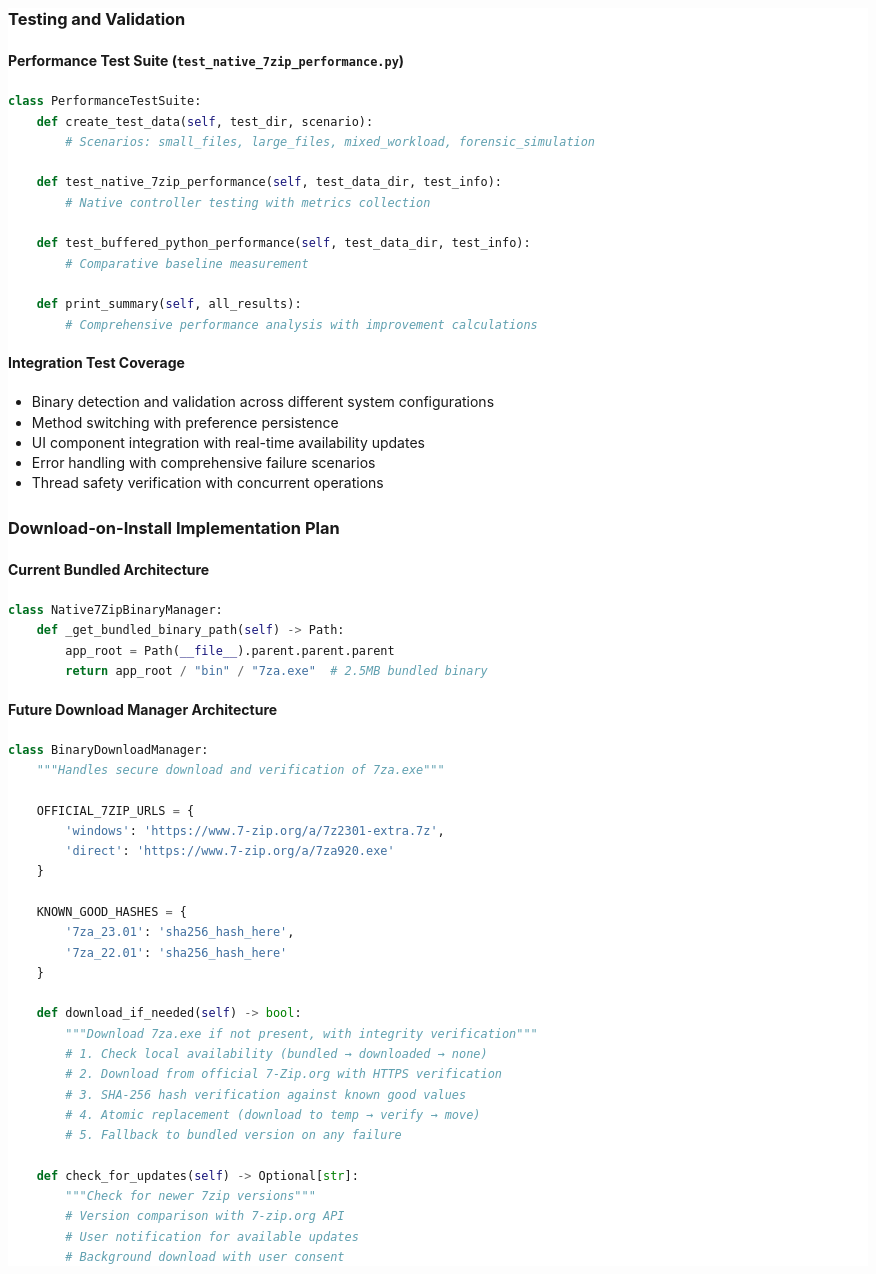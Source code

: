 ### Testing and Validation

#### Performance Test Suite (`test_native_7zip_performance.py`)
```python
class PerformanceTestSuite:
    def create_test_data(self, test_dir, scenario):
        # Scenarios: small_files, large_files, mixed_workload, forensic_simulation
        
    def test_native_7zip_performance(self, test_data_dir, test_info):
        # Native controller testing with metrics collection
        
    def test_buffered_python_performance(self, test_data_dir, test_info):
        # Comparative baseline measurement
        
    def print_summary(self, all_results):
        # Comprehensive performance analysis with improvement calculations
```

#### Integration Test Coverage
- Binary detection and validation across different system configurations
- Method switching with preference persistence
- UI component integration with real-time availability updates
- Error handling with comprehensive failure scenarios
- Thread safety verification with concurrent operations

### Download-on-Install Implementation Plan

#### Current Bundled Architecture
```python
class Native7ZipBinaryManager:
    def _get_bundled_binary_path(self) -> Path:
        app_root = Path(__file__).parent.parent.parent
        return app_root / "bin" / "7za.exe"  # 2.5MB bundled binary
```

#### Future Download Manager Architecture
```python
class BinaryDownloadManager:
    """Handles secure download and verification of 7za.exe"""
    
    OFFICIAL_7ZIP_URLS = {
        'windows': 'https://www.7-zip.org/a/7z2301-extra.7z',
        'direct': 'https://www.7-zip.org/a/7za920.exe'
    }
    
    KNOWN_GOOD_HASHES = {
        '7za_23.01': 'sha256_hash_here',
        '7za_22.01': 'sha256_hash_here'
    }
    
    def download_if_needed(self) -> bool:
        """Download 7za.exe if not present, with integrity verification"""
        # 1. Check local availability (bundled → downloaded → none)
        # 2. Download from official 7-Zip.org with HTTPS verification
        # 3. SHA-256 hash verification against known good values
        # 4. Atomic replacement (download to temp → verify → move)
        # 5. Fallback to bundled version on any failure
        
    def check_for_updates(self) -> Optional[str]:
        """Check for newer 7zip versions"""
        # Version comparison with 7-zip.org API
        # User notification for available updates
        # Background download with user consent
```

*****

Copy the listing exactly. No images belong in the copy.

→ **Result of this task**:
Source code

: ### Testing and Validation

#### Performance Test Suite (`test_native_7zip_performance.py`)
```python
class PerformanceTestSuite:
    def create_test_data(self, test_dir, scenario):
        # Scenarios: small_files, large_files, mixed_workload, forensic_simulation
        
    def test_native_7zip_performance(self, test_data_dir, test_info):
        # Native controller testing with metrics collection
        
    def test_buffered_python_performance(self, test_data_dir, test_info):
        # Comparative baseline measurement
        
    def print_summary(self, all_results):
        # Comprehensive performance analysis with improvement calculations
```

#### Integration Test Coverage
- Binary detection and validation across different system configurations
- Method switching with preference persistence
- UI component integration with real-time availability updates
- Error handling with comprehensive failure scenarios
- Thread safety verification with concurrent operations

### Download-on-Install Implementation Plan

#### Current Bundled Architecture
```python
class Native7ZipBinaryManager:
    def _get_bundled_binary_path(self) -> Path:
        app_root = Path(__file__).parent.parent.parent
        return app_root / "bin" / "7za.exe"  # 2.5MB bundled binary
```

#### Future Download Manager Architecture
```python
class BinaryDownloadManager:
    """Handles secure download and verification of 7za.exe"""
    
    OFFICIAL_7ZIP_URLS = {
        'windows': 'https://www.7-zip.org/a/7z2301-extra.7z',
        'direct': 'https://www.7-zip.org/a/7za920.exe'
    }
    
    KNOWN_GOOD_HASHES = {
        '7za_23.01': 'sha256_hash_here',
        '7za_22.01': 'sha256_hash_here'
    }
    
    def download_if_needed(self) -> bool:
        """Download 7za.exe if not present, with integrity verification"""
        # 1. Check local availability (bundled → downloaded → none)
        # 2. Download from official 7-Zip.org with HTTPS verification
        # 3. SHA-256 hash verification against known good values
        # 4. Atomic replacement (download to temp → verify → move)
        # 5. Fallback to bundled version on any failure
        
    def check_for_updates(self) -> Optional[str]:
        """Check for newer 7zip versions"""
        # Version comparison with 7-zip.org API
        # User notification for available updates
        # Background download with user consent
```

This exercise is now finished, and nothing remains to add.